“Whether due to discomfort with the topic or a lack of knowledge about treatment options, some women attempt to manage symptoms on their own, a decision that can lead to additional problems…”
Among women 18 to 70 years old, almost a third are “sometimes” affected by the symptoms of overactive bladder, according to the authors of this month’s CE feature, “Overactive Bladder in Women.” This rate is nearly twice that among men, and prevalence is known to increase in all adults as they age.
Overactive bladder can significantly affect daily activities, with many women altering their routines to ensure a bathroom is nearby. The “hallmark symptom of overactive bladder is urgency,” according to authors Mary H. Palmer, PhD, RN-BC, FAAN, AGSF, and Marcella G. Willis-Gray, MD. Women may experience urgency with urinary incontinence, stress urinary incontinence, or mixed urinary incontinence (in which a combination of these symptoms occurs).
A Tendency to Self-Manage
Despite the impact of this condition on everyday routines, patients often resist talking to their health care providers about symptoms—or do so as an afterthought, as the patient does in the hypothetical case study accompanying this article. Whether due to discomfort with the topic or a lack of knowledge about treatment options, some women attempt to manage symptoms on their own, a decision that can lead to additional problems, according to the authors Palmer and Willis-Gray:
As a consequence, they may inadvertently worsen symptoms and increase their risk of developing incontinence and being injured in a fall. Many women are caught in a relentless cycle, experiencing unpredictable urgency, being incontinent, stopping physical exercise to prevent more incontinence, gaining weight, experiencing functional limitation, feeling anxious, and continuing to experience unpredictable urgency and urinary leakage.

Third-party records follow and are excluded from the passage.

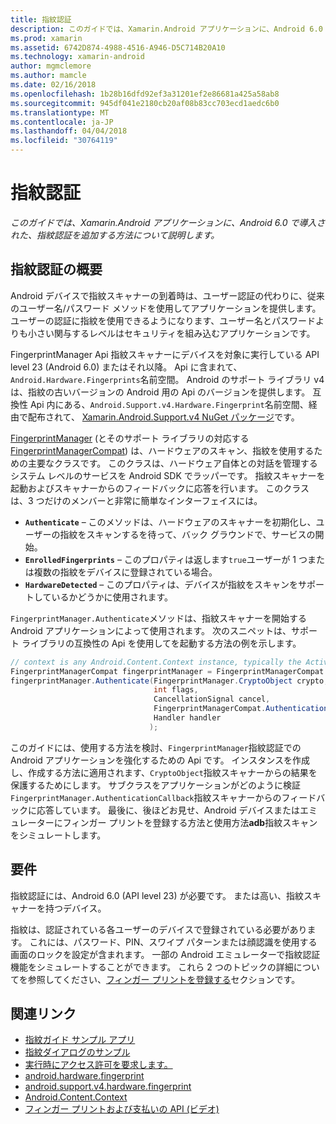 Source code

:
 ```yaml
---
title: 指紋認証
description: このガイドでは、Xamarin.Android アプリケーションに、Android 6.0 で導入された、指紋認証を追加する方法について説明します。
ms.prod: xamarin
ms.assetid: 6742D874-4988-4516-A946-D5C714B20A10
ms.technology: xamarin-android
author: mgmclemore
ms.author: mamcle
ms.date: 02/16/2018
ms.openlocfilehash: 1b28b16dfd92ef3a31201ef2e86681a425a58ab8
ms.sourcegitcommit: 945df041e2180cb20af08b83cc703ecd1aedc6b0
ms.translationtype: MT
ms.contentlocale: ja-JP
ms.lasthandoff: 04/04/2018
ms.locfileid: "30764119"
---
```

# <a name="fingerprint-authentication"></a>指紋認証

_このガイドでは、Xamarin.Android アプリケーションに、Android 6.0 で導入された、指紋認証を追加する方法について説明します。_


## <a name="fingerprint-authentication-overview"></a>指紋認証の概要

Android デバイスで指紋スキャナーの到着時は、ユーザー認証の代わりに、従来のユーザー名/パスワード メソッドを使用してアプリケーションを提供します。 ユーザーの認証に指紋を使用できるようになります、ユーザー名とパスワードよりも小さい関与するレベルはセキュリティを組み込むアプリケーションです。

FingerprintManager Api 指紋スキャナーにデバイスを対象に実行している API level 23 (Android 6.0) またはそれ以降。 Api に含まれて、`Android.Hardware.Fingerprints`名前空間。 Android のサポート ライブラリ v4 は、指紋の古いバージョンの Android 用の Api のバージョンを提供します。 互換性 Api 内にある、`Android.Support.v4.Hardware.Fingerprint`名前空間、経由で配布されて、 [Xamarin.Android.Support.v4 NuGet パッケージ](https://www.nuget.org/packages/Xamarin.Android.Support.v4/)です。

[FingerprintManager](http://developer.android.com/reference/android/hardware/fingerprint/FingerprintManager.html) (とそのサポート ライブラリの対応する[FingerprintManagerCompat](http://developer.android.com/reference/android/support/v4/hardware/fingerprint/FingerprintManagerCompat.html)) は、ハードウェアのスキャン、指紋を使用するための主要なクラスです。 このクラスは、ハードウェア自体との対話を管理するシステム レベルのサービスを Android SDK でラッパーです。 指紋スキャナーを起動およびスキャナーからのフィードバックに応答を行います。 このクラスは、3 つだけのメンバーと非常に簡単なインターフェイスには。

* **`Authenticate`** &ndash; このメソッドは、ハードウェアのスキャナーを初期化し、ユーザーの指紋をスキャンするを待って、バック グラウンドで、サービスの開始。
* **`EnrolledFingerprints`** &ndash; このプロパティは返します`true`ユーザーが 1 つまたは複数の指紋をデバイスに登録されている場合。
* **`HardwareDetected`** &ndash; このプロパティは、デバイスが指紋をスキャンをサポートしているかどうかに使用されます。

`FingerprintManager.Authenticate`メソッドは、指紋スキャナーを開始する Android アプリケーションによって使用されます。 次のスニペットは、サポート ライブラリの互換性の Api を使用してを起動する方法の例を示します。

```csharp
// context is any Android.Content.Context instance, typically the Activity 
FingerprintManagerCompat fingerprintManager = FingerprintManagerCompat.From(context);
fingerprintManager.Authenticate(FingerprintManager.CryptoObject crypto,
                                int flags,
                                CancellationSignal cancel,
                                FingerprintManagerCompat.AuthenticationCallback callback,
                                Handler handler
                               );
```

このガイドには、使用する方法を検討、`FingerprintManager`指紋認証での Android アプリケーションを強化するための Api です。 インスタンスを作成し、作成する方法に適用されます、`CryptoObject`指紋スキャナーからの結果を保護するためにします。 サブクラスをアプリケーションがどのように検証`FingerprintManager.AuthenticationCallback`指紋スキャナーからのフィードバックに応答しています。 最後に、後ほどお見せ、Android デバイスまたはエミュレーターにフィンガー プリントを登録する方法と使用方法**adb**指紋スキャンをシミュレートします。

## <a name="requirements"></a>要件

指紋認証には、Android 6.0 (API level 23) が必要です。 または高い、指紋スキャナーを持つデバイス。 

指紋は、認証されている各ユーザーのデバイスで登録されている必要があります。 これには、パスワード、PIN、スワイプ パターンまたは顔認識を使用する画面のロックを設定が含まれます。 一部の Android エミュレーターで指紋認証機能をシミュレートすることができます。  これら 2 つのトピックの詳細についてを参照してください、[フィンガー プリントを登録する](enrolling-fingerprint.md)セクションです。 






## <a name="related-links"></a>関連リンク

- [指紋ガイド サンプル アプリ](https://developer.xamarin.com/samples/monodroid/FingerprintGuide/)
- [指紋ダイアログのサンプル](https://developer.xamarin.com/samples/monodroid/android-m/FingerprintDialog/)
- [実行時にアクセス許可を要求します。](http://developer.android.com/training/permissions/requesting.html)
- [android.hardware.fingerprint](http://developer.android.com/reference/android/hardware/fingerprint/package-summary.html)
- [android.support.v4.hardware.fingerprint](http://developer.android.com/reference/android/support/v4/hardware/fingerprint/package-summary.html)
- [Android.Content.Context](https://developer.xamarin.com/api/type/Android.Content.Context/)
- [フィンガー プリントおよび支払いの API (ビデオ)](https://youtu.be/VOn7VrTRlA4)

Routine Screening and Modifiable Risk Factors
Nurses can help to break this cycle by advocating for and conducting screening among women for overactive bladder symptoms. If a patient reveals she is experiencing symptoms, the nurse can recommend lifestyle and behavioral changes, such as losing weight, modifying fluid intake, and stopping smoking.
If this first-line therapy, as recommended by the American Urological Association, does not lead to an improvement in symptoms, the nurse can then refer the patient to a specialist for additional treatment, which may include the use of antimuscarinic medications or various neuromodulation techniques.
The Role of Patient Education
Palmer and Willis-Gray conclude that nurses can also play an important role in the education of patients, focusing on preventing complications associated with overactive bladder. Women who have urgency with urinary incontinence, for example, are at greater risk of falling. Nurses can encourage them to be vigilant for the first signs of the need to void, in order to avoid rushing to the toilet.